### Extracted data
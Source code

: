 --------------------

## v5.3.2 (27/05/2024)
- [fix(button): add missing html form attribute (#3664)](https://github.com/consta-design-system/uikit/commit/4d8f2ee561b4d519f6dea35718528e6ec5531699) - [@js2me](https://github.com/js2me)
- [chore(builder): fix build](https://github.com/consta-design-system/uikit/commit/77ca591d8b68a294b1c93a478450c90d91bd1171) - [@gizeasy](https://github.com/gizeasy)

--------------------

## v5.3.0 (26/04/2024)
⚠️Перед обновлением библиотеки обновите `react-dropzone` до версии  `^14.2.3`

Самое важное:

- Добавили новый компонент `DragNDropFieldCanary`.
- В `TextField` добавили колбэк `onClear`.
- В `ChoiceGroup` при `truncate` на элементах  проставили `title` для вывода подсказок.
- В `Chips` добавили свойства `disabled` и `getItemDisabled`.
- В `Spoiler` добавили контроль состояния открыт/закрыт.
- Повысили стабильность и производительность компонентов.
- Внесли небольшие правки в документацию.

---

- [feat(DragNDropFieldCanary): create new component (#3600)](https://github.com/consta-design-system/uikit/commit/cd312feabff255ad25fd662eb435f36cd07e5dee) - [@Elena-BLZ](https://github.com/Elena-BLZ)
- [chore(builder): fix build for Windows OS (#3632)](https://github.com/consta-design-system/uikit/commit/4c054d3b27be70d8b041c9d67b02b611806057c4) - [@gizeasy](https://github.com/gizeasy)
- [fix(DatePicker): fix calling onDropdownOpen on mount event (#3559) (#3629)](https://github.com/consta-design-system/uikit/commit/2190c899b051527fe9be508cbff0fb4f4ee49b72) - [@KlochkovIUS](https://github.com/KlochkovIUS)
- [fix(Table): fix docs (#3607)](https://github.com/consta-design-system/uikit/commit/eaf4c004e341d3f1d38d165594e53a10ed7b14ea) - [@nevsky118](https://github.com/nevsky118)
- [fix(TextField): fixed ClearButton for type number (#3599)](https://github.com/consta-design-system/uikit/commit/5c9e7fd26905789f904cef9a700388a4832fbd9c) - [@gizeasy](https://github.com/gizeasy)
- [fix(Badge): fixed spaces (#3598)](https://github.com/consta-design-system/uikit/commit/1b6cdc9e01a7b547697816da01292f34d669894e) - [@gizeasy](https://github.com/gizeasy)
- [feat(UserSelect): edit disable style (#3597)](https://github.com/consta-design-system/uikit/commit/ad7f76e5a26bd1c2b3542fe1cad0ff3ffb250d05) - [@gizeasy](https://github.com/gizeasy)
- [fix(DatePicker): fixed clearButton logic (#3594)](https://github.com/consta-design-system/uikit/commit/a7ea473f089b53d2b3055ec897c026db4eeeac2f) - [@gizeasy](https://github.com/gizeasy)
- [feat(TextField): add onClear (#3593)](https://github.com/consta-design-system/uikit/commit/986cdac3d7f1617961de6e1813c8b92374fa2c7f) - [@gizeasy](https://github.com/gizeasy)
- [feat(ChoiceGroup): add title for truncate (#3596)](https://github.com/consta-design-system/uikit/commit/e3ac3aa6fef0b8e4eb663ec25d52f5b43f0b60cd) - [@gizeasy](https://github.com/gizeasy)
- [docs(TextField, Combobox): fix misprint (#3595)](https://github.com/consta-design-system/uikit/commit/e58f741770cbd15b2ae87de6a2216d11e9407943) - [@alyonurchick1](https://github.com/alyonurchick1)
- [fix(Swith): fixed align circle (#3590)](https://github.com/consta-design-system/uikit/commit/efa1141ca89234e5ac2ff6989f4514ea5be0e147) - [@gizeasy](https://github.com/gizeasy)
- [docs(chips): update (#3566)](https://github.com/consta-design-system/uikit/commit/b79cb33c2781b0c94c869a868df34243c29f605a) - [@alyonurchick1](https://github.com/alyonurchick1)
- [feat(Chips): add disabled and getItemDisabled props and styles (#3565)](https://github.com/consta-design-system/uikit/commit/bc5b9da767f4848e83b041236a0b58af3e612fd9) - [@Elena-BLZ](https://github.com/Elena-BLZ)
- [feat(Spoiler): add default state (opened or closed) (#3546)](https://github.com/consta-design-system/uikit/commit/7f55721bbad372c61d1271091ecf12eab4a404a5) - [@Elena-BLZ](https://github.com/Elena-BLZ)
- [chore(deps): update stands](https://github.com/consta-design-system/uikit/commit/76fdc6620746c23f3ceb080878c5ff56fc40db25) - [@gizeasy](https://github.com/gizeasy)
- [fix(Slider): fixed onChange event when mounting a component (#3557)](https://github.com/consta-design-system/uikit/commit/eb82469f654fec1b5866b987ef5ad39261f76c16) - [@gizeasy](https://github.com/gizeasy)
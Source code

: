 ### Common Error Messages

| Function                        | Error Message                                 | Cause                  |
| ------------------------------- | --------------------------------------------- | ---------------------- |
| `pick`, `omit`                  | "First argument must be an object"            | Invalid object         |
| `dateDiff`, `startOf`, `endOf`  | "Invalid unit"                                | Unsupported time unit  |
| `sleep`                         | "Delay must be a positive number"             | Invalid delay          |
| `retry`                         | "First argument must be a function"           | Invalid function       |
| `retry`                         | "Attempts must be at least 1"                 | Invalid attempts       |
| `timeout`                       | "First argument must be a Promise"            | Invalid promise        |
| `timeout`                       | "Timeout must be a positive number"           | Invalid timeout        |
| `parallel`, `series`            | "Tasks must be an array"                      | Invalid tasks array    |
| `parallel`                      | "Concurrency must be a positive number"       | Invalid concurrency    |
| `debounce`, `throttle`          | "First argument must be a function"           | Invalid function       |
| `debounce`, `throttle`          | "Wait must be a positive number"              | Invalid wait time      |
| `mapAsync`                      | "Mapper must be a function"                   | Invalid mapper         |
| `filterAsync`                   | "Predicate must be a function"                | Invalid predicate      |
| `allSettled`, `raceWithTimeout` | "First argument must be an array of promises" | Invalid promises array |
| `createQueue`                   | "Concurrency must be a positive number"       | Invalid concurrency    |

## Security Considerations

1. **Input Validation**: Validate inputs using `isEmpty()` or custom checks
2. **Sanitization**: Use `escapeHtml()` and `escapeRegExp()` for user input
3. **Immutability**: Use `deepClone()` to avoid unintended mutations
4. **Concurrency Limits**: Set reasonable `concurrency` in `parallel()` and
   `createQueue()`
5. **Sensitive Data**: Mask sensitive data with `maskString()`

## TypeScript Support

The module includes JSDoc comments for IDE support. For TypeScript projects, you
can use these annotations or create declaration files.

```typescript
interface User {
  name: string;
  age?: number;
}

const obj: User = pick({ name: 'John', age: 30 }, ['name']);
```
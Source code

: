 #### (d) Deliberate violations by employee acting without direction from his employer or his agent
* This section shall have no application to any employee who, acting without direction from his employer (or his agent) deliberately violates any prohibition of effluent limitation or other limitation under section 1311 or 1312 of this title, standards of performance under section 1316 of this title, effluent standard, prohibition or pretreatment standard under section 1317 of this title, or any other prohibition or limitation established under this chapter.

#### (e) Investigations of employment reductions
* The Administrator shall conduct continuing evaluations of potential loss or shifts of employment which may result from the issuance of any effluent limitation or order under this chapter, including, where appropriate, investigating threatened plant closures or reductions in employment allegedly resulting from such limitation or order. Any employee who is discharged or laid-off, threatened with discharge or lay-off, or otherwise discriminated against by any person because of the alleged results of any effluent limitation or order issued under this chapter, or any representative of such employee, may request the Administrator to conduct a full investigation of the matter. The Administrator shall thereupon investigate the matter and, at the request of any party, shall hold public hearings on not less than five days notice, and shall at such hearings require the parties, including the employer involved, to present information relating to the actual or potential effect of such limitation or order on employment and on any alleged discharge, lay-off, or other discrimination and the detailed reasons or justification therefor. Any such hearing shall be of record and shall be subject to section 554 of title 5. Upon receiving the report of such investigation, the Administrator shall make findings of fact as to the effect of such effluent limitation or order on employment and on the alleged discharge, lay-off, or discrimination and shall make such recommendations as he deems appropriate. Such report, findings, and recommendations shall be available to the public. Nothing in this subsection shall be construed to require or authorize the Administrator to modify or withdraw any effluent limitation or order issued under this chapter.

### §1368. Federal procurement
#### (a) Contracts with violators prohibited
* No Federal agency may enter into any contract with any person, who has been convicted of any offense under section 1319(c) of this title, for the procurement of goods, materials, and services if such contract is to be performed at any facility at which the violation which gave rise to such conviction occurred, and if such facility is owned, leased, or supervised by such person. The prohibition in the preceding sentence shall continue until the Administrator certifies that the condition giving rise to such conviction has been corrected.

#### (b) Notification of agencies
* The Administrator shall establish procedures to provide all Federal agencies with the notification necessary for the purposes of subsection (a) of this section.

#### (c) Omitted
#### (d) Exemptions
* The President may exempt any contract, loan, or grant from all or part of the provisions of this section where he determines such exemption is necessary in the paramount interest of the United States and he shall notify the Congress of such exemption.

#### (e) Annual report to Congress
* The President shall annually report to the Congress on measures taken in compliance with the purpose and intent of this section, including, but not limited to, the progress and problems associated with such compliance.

### Work to be completed
The lines to extract from the data above begin with the line containing "## v5.3.0 (26/04/2024)" and end with the line containing "- [feat(UserSelect): edit". Extract them exactly, including both.

### Output below
## v5.3.0 (26/04/2024)
⚠️Перед обновлением библиотеки обновите `react-dropzone` до версии  `^14.2.3`

Самое важное:

- Добавили новый компонент `DragNDropFieldCanary`.
- В `TextField` добавили колбэк `onClear`.
- В `ChoiceGroup` при `truncate` на элементах  проставили `title` для вывода подсказок.
- В `Chips` добавили свойства `disabled` и `getItemDisabled`.
- В `Spoiler` добавили контроль состояния открыт/закрыт.
- Повысили стабильность и производительность компонентов.
- Внесли небольшие правки в документацию.

---

- [feat(DragNDropFieldCanary): create new component (#3600)](https://github.com/consta-design-system/uikit/commit/cd312feabff255ad25fd662eb435f36cd07e5dee) - [@Elena-BLZ](https://github.com/Elena-BLZ)
- [chore(builder): fix build for Windows OS (#3632)](https://github.com/consta-design-system/uikit/commit/4c054d3b27be70d8b041c9d67b02b611806057c4) - [@gizeasy](https://github.com/gizeasy)
- [fix(DatePicker): fix calling onDropdownOpen on mount event (#3559) (#3629)](https://github.com/consta-design-system/uikit/commit/2190c899b051527fe9be508cbff0fb4f4ee49b72) - [@KlochkovIUS](https://github.com/KlochkovIUS)
- [fix(Table): fix docs (#3607)](https://github.com/consta-design-system/uikit/commit/eaf4c004e341d3f1d38d165594e53a10ed7b14ea) - [@nevsky118](https://github.com/nevsky118)
- [fix(TextField): fixed ClearButton for type number (#3599)](https://github.com/consta-design-system/uikit/commit/5c9e7fd26905789f904cef9a700388a4832fbd9c) - [@gizeasy](https://github.com/gizeasy)
- [fix(Badge): fixed spaces (#3598)](https://github.com/consta-design-system/uikit/commit/1b6cdc9e01a7b547697816da01292f34d669894e) - [@gizeasy](https://github.com/gizeasy)
- [feat(UserSelect): edit disable style (#3597)](https://github.com/consta-design-system/uikit/commit/ad7f76e5a26bd1c2b3542fe1cad0ff3ffb250d05) - [@gizeasy](https://github.com/gizeasy)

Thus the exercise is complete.